- [Source material]

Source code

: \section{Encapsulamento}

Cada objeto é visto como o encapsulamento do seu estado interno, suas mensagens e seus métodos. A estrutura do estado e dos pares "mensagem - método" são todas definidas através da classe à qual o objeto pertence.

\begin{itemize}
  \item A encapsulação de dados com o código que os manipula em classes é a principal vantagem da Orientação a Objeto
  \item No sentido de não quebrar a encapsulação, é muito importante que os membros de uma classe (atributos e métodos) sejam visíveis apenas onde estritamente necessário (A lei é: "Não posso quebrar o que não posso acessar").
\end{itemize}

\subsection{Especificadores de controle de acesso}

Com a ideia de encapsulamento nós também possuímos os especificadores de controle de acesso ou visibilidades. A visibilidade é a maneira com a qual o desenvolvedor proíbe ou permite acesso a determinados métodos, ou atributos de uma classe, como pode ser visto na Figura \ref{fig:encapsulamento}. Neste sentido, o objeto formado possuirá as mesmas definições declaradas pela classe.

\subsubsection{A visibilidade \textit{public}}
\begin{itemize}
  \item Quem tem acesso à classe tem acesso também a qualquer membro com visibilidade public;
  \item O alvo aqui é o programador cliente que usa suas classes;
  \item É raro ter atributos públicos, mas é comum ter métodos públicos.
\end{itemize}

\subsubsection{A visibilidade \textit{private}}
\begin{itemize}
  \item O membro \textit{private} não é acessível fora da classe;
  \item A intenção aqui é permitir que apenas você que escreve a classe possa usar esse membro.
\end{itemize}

- [Assigned task]
Each line of the records belongs in the answer, reproduced exactly.

- [Response to this exercise]
Source code

: \section{Encapsulamento}

Cada objeto é visto como o encapsulamento do seu estado interno, suas mensagens e seus métodos. A estrutura do estado e dos pares "mensagem - método" são todas definidas através da classe à qual o objeto pertence.

\begin{itemize}
  \item A encapsulação de dados com o código que os manipula em classes é a principal vantagem da Orientação a Objeto
  \item No sentido de não quebrar a encapsulação, é muito importante que os membros de uma classe (atributos e métodos) sejam visíveis apenas onde estritamente necessário (A lei é: "Não posso quebrar o que não posso acessar").
\end{itemize}

\subsection{Especificadores de controle de acesso}

Com a ideia de encapsulamento nós também possuímos os especificadores de controle de acesso ou visibilidades. A visibilidade é a maneira com a qual o desenvolvedor proíbe ou permite acesso a determinados métodos, ou atributos de uma classe, como pode ser visto na Figura \ref{fig:encapsulamento}. Neste sentido, o objeto formado possuirá as mesmas definições declaradas pela classe.

\subsubsection{A visibilidade \textit{public}}
\begin{itemize}
  \item Quem tem acesso à classe tem acesso também a qualquer membro com visibilidade public;
  \item O alvo aqui é o programador cliente que usa suas classes;
  \item É raro ter atributos públicos, mas é comum ter métodos públicos.
\end{itemize}

\subsubsection{A visibilidade \textit{private}}
\begin{itemize}
  \item O membro \textit{private} não é acessível fora da classe;
  \item A intenção aqui é permitir que apenas você que escreve a classe possa usar esse membro.
\end{itemize}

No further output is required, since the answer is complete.